THE DATA
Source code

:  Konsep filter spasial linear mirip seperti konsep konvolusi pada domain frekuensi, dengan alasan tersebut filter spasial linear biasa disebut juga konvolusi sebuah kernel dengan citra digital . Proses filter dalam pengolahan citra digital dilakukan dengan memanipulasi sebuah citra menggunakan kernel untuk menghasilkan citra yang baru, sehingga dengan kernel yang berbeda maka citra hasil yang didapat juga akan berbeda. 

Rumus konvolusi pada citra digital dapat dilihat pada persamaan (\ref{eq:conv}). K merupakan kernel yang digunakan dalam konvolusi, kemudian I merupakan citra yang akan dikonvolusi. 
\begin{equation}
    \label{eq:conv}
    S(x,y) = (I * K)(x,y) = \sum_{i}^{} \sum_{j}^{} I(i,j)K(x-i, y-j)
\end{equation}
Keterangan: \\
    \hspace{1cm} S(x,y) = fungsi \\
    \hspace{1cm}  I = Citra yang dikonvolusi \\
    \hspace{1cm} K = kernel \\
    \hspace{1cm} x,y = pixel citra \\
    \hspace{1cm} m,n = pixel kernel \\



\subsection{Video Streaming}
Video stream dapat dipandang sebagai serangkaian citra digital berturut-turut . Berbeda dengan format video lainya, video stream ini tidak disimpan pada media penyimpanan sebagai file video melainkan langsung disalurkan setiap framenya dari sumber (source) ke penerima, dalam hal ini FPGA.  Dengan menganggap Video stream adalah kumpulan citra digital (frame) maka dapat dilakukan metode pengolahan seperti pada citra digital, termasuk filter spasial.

EXERCISE GOAL
Each record above must be output without any alteration.

EXERCISE RESPONSE
Source code

:  Konsep filter spasial linear mirip seperti konsep konvolusi pada domain frekuensi, dengan alasan tersebut filter spasial linear biasa disebut juga konvolusi sebuah kernel dengan citra digital . Proses filter dalam pengolahan citra digital dilakukan dengan memanipulasi sebuah citra menggunakan kernel untuk menghasilkan citra yang baru, sehingga dengan kernel yang berbeda maka citra hasil yang didapat juga akan berbeda. 

Rumus konvolusi pada citra digital dapat dilihat pada persamaan (\ref{eq:conv}). K merupakan kernel yang digunakan dalam konvolusi, kemudian I merupakan citra yang akan dikonvolusi. 
\begin{equation}
    \label{eq:conv}
    S(x,y) = (I * K)(x,y) = \sum_{i}^{} \sum_{j}^{} I(i,j)K(x-i, y-j)
\end{equation}
Keterangan: \\
    \hspace{1cm} S(x,y) = fungsi \\
    \hspace{1cm}  I = Citra yang dikonvolusi \\
    \hspace{1cm} K = kernel \\
    \hspace{1cm} x,y = pixel citra \\
    \hspace{1cm} m,n = pixel kernel \\



\subsection{Video Streaming}
Video stream dapat dipandang sebagai serangkaian citra digital berturut-turut . Berbeda dengan format video lainya, video stream ini tidak disimpan pada media penyimpanan sebagai file video melainkan langsung disalurkan setiap framenya dari sumber (source) ke penerima, dalam hal ini FPGA.  Dengan menganggap Video stream adalah kumpulan citra digital (frame) maka dapat dilakukan metode pengolahan seperti pada citra digital, termasuk filter spasial.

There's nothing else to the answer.